How to ensure medical AI models remain safe after development ends
Medical AI is transforming the HealthTech environment, with sophisticated algorithms becoming a necessary requirement in new medical device development. However, the lifecycle of a model does not end once it has been developed and deployed. The model can degrade over time as the real-world shifts in ways it wasn’t trained for. This is why continuous monitoring in compliance with ISO 13485 (medical device standard) is essential to the ongoing success of the model in a clinical environment to ensure it remains safe and valid. MedTech developers should also comply with ISO 42001, the framework for responsible development of AI technologies.
In this blog, Camgenium’s Head of Medical AI, Anna Vuolo, shares her expert approach to developing and monitoring medical AI in clinical settings. Anna explores what developers should do to ensure each model remains validated for relevance and effectiveness. Planning for regular performance reviews will help to guarantee that models remain safe when medical AI is deployed in a healthcare environment.
Releasing a health AI model into the clinical world
To deploy a medical AI model, good model performance must have been evidenced and documented. Performance is quantified by metrics such as accuracy, precision and recall. The validation process provides assurance that the model will perform as intended in a real-world clinical environment. Yet, this analysis is a snapshot in time, and it must be assumed that performance could worsen over time. Re-evaluating the model periodically using current data will show whether a model performs well, or if it could have degraded with time. Two major concepts help explain why a model might no longer fit the world it’s been released into, these are data drift and concept drift.

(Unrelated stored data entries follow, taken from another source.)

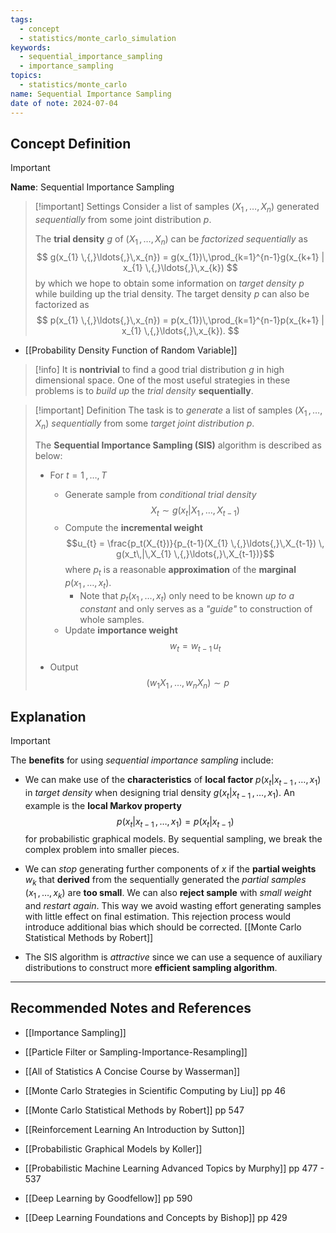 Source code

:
 ```yaml
---
tags:
  - concept
  - statistics/monte_carlo_simulation
keywords:
  - sequential_importance_sampling
  - importance_sampling
topics:
  - statistics/monte_carlo
name: Sequential Importance Sampling
date of note: 2024-07-04
---
```


## Concept Definition

>[!important]
>**Name**: Sequential Importance Sampling

>[!important] Settings
>Consider a list of samples $(X_{1} \,{,}\ldots{,}\,X_{n})$ generated *sequentially* from some joint distribution $p$. 
>
>The **trial density** $g$ of $(X_{1} \,{,}\ldots{,}\,X_{n})$ can be *factorized sequentially* as
>$$
>g(x_{1} \,{,}\ldots{,}\,x_{n}) = g(x_{1})\,\prod_{k=1}^{n-1}g(x_{k+1} | x_{1} \,{,}\ldots{,}\,x_{k})
>$$
>by which we hope to obtain some information on *target density* $p$ while building up the trial density. The target density $p$ can also be factorized as
>$$
>p(x_{1} \,{,}\ldots{,}\,x_{n}) = p(x_{1})\,\prod_{k=1}^{n-1}p(x_{k+1} | x_{1} \,{,}\ldots{,}\,x_{k}).
>$$

- [[Probability Density Function of Random Variable]]

>[!info]
>It is **nontrivial** to find a good trial distribution $g$ in high dimensional space. One of the most useful strategies in these problems is to *build up* the *trial density* **sequentially**.


>[!important] Definition
>The task is to *generate* a list of samples $(X_{1} \,{,}\ldots{,}\,X_{n})$ *sequentially* from some *target joint distribution* $p$. 
>
>The **Sequential Importance Sampling (SIS)** algorithm is described as below:
>- For $t=1 \,{,}\ldots{,}\,T$
>	- Generate sample from *conditional trial density* $$X_{t} \sim g(x_{t}| X_{1} \,{,}\ldots{,}\,X_{t-1})$$
>	- Compute the **incremental weight** $$u_{t} = \frac{p_t(X_{t})}{p_{t-1}(X_{1} \,{,}\ldots{,}\,X_{t-1}) \, g(x_t\,|\,X_{1} \,{,}\ldots{,}\,X_{t-1})}$$ where $p_{t}$ is a reasonable **approximation** of the **marginal** $p(x_{1} \,{,}\ldots{,}\,x_{t}).$ 
>		- Note that $p_t(x_{1} \,{,}\ldots{,}\,x_{t})$ only need to be known *up to a constant* and only serves as a *"guide"* to construction of whole samples. 
>	- Update **importance weight** $$w_{t} = w_{t-1}\,u_{t}$$
>
>- Output $$(w_{1}X_{1} \,{,}\ldots{,}\, w_{n}X_{n}) \sim p$$


## Explanation

>[!important]
>The **benefits** for using *sequential importance sampling* include:
> 
>- We can make use of the **characteristics** of **local factor** $p(x_{t}| x_{t-1} \,{,}\ldots{,}\, x_{1})$ in *target density* when designing trial density $g(x_{t}| x_{t-1} \,{,}\ldots{,}\, x_{1})$. An example is the **local Markov property** $$p(x_{t}| x_{t-1} \,{,}\ldots{,}\, x_{1}) = p(x_{t}|x_{t-1})$$ for probabilistic graphical models. By sequential sampling, we break the complex problem into smaller pieces.
> 
>- We can *stop* generating further components of $x$ if the **partial weights** $w_{k}$ that **derived** from the sequentially generated the *partial samples* $(x_{1} \,{,}\ldots{,}\, x_{k})$ are **too small**. We can also **reject sample** with *small weight* and *restart again*. This way we avoid wasting effort generating samples with little  effect on final estimation. This rejection process would introduce additional bias which should be corrected. [[Monte Carlo Statistical Methods by Robert]]
> 
>- The SIS algorithm is *attractive* since we can use a sequence of auxiliary distributions to construct more **efficient sampling algorithm**.
>





-----------
##  Recommended Notes and References

- [[Importance Sampling]]

- [[Particle Filter or Sampling-Importance-Resampling]]

- [[All of Statistics A Concise Course by Wasserman]]
- [[Monte Carlo Strategies in Scientific Computing by Liu]] pp 46
- [[Monte Carlo Statistical Methods by Robert]] pp 547

- [[Reinforcement Learning An Introduction by Sutton]]

- [[Probabilistic Graphical Models by Koller]]
- [[Probabilistic Machine Learning Advanced Topics by Murphy]] pp 477 - 537
- [[Deep Learning by Goodfellow]] pp 590
- [[Deep Learning Foundations and Concepts by Bishop]] pp 429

Data drift: Changing observations
Data drift is the term used to describe changing data distributions. Data drift affects a model’s performance. If the data being fed into a model differs from the data it was previously trained on, the model will be less able to make good inferences as the patterns inherent in the new data will be unfamiliar. Changes in data collection methods can result in data drift.
For example, if a medical model is trained on comprehensive diagnostic data from GP records, its effectiveness will be significantly impacted if it receives only sparse data in practice. A hypothetical government policy change introducing GP appointment time constraints might result in less rigorous recording of patient diagnostic data, as GPs stop collecting data about secondary diagnoses and just note primary conditions. As a result, the data the model subsequently sees will be very different from that for which it was optimised. Due to this data drift, the accuracy of the model may be reduced.
Data drift: Diagnostic code count over time
Concept drift: The changing medical world
Concept drift refers to changes in the medical context behind the data. The model has been trained and shown to work well on a set of data from a given point in time. Since the medical context is constantly changing, factors the model has learnt are important may no longer be so, or the relationship between input features and target outcomes may have changed significantly. For example, a novel surgical technique could drastically improve patient outcomes for a certain procedure, resulting in fewer observed complications in the real world. If the model does not know about these advances it will predict poorer outcomes for patients undergoing the procedure than observed in practice. Regular testing and retraining is required to ensure that models learn the new patterns and overcome concept drift.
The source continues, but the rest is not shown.